This work is for an adult movie review website, if you are not comfortable with that (or under 18) please don't bid. Don't go to our site or click on any link in this posting.
This project is to complete and tune a page scrape, data import and a little data manipulation. I have described what we are looking for and summarized in the numbered list below.
Sending the UPC via our form via the URL is no longer working (sending the title via another URL still works as comparison). The URL on its own with the UPC added at the end as the PHP code is developed manually does present a page in the browser.
The names of the product ID from this scrape is not importing the first several letters. For example: UPC 657447006982 saves "WSENS785" for the title_id, while the full id from the site is "DVDNEWSENS785" This is a consistent problem with 5 characters being dropped. Many files have been imported incorrectly, need to reconstruct this id based on product (they all start with "DVD") and the movie studio "NEWSENSATION", so add the two first characters (another example: DVDGREEDY16 saves as EEDY16) In our DB we have the company name in a field and the title_id in another, so add "DVD" and the first two characters of the company field to the title_id field.
Also, for some 2-disc set titles, we need the parenthesis stripped before import. For example, the data from the scrape would be "(2-disc set)" it strips the "2-disc set" out but leaves the parenthesis "()".
Before bringing the data from the scrape into HTML fields to edit we have a preview function.
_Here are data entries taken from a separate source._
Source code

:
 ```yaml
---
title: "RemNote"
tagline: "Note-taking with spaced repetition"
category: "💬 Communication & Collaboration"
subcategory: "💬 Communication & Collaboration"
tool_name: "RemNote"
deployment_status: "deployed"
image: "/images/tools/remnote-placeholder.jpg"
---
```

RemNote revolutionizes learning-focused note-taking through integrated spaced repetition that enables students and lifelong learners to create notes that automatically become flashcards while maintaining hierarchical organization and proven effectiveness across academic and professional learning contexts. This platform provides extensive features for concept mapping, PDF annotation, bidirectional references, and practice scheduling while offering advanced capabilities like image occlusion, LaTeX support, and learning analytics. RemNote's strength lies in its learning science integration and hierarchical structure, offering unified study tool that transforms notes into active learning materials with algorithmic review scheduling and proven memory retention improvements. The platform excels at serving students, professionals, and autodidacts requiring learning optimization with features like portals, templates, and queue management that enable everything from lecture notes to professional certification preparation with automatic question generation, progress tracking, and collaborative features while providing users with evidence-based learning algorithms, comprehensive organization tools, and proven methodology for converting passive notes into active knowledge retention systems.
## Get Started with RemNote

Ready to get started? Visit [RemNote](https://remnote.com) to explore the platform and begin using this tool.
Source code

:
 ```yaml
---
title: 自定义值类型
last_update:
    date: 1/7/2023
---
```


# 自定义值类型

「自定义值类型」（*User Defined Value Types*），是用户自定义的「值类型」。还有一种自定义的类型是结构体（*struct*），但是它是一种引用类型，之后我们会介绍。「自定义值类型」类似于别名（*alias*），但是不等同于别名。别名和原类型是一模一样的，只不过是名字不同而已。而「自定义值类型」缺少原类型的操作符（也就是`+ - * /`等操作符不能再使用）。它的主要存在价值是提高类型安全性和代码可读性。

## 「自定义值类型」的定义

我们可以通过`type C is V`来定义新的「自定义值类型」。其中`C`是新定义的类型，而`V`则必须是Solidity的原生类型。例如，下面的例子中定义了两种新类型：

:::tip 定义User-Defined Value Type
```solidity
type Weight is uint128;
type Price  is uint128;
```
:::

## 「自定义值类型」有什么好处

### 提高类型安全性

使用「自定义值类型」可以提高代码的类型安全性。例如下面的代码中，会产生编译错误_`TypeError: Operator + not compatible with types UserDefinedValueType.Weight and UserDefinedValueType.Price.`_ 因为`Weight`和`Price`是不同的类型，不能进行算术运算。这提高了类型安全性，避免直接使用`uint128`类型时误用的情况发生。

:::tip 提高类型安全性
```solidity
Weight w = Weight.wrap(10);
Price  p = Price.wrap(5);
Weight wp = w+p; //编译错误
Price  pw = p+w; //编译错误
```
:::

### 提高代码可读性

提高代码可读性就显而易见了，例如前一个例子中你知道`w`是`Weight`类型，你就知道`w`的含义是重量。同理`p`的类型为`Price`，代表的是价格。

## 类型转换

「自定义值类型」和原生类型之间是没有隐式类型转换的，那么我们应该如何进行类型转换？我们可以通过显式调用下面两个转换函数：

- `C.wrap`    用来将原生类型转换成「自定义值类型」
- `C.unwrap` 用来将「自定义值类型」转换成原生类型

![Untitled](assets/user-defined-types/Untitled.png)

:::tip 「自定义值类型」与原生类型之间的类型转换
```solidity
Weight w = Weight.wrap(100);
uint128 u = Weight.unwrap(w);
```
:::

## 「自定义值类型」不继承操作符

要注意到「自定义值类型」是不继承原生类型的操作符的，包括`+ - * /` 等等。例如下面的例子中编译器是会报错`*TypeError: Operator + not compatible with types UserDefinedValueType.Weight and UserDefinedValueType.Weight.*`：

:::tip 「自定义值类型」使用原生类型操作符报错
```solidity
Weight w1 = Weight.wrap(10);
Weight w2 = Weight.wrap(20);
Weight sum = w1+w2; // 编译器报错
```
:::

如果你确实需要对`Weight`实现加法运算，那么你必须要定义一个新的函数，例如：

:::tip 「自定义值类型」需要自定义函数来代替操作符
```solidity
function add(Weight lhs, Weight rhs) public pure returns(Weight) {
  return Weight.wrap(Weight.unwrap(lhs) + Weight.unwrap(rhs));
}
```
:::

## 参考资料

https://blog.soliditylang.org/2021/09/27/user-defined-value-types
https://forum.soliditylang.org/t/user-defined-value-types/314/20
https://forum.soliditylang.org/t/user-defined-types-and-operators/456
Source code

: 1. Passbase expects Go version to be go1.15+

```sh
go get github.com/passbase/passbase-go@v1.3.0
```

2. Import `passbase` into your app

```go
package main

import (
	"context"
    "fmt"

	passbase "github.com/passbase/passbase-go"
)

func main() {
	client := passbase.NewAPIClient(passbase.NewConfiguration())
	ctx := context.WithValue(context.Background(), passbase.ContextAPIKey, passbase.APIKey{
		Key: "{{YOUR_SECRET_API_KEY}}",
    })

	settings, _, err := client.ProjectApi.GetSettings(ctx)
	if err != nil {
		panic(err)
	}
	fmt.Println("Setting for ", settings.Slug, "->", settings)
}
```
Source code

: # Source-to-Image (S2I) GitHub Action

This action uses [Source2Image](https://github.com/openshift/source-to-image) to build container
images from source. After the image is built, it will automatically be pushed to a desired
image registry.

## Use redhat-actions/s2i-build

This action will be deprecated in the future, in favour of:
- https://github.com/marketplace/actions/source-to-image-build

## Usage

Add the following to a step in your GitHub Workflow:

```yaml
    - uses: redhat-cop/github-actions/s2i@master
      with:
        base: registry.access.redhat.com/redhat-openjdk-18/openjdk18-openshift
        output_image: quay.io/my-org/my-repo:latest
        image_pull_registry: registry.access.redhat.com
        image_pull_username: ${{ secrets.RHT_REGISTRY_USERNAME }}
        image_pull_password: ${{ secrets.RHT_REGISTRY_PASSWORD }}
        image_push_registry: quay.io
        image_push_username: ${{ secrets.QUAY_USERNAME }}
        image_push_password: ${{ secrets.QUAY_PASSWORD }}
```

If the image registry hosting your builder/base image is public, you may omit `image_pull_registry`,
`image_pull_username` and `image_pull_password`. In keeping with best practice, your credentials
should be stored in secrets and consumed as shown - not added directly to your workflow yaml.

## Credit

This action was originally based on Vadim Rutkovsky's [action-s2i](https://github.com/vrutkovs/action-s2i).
Clicking on the item to bring the data into the fields is no longer working. One other feed still works, so you can use that as comparison for what we are looking for.
1. Fix the function to send the UPC to URL for scrape.
2. Fix scrape to bring in full title_id.
3. Reconstruct title_id from "DVD" and the company name from DB.
4. Fix scrape routine to remove parenthesis.
5. Fix field population from data preview.
Date Import & Scrape
We need to have an import fixed to recognize a different file delimited format. (attached). We can get this as tab, comma, pipe & semi colon. The problem that we have is the data going into the wrong fields. So the bulk of the work is done. The import is triggered by placing the file manually on our FTP server.
6. Fix import to map data to the right fields in database.
Auto Search Function
Problem: auto-search feature is triggered after we submit the data from a scraped search to the database. After we submit the data for a scraped title, an auto search starts for another title that is in the DB. The auto-search should only happen after we save a title that is called from the DB, data added to that record and re-saved to the DB.
7. Stop auto search from searching after a new record data submit.
8. Another data import-change URL where data is retrieved (we have an old one up now).
In short, should be straight forward, but the biggest task is just figuring out how this works. If interested and need more info, just ask and we can provide the URLs for the interface that we have as well as the URL for the scrape, etc.
***I am willing to pay more to automate #6. Right now we have to go to a web site interface, choose the date range and category of the information we wish to have, save the file to our FTP server for import.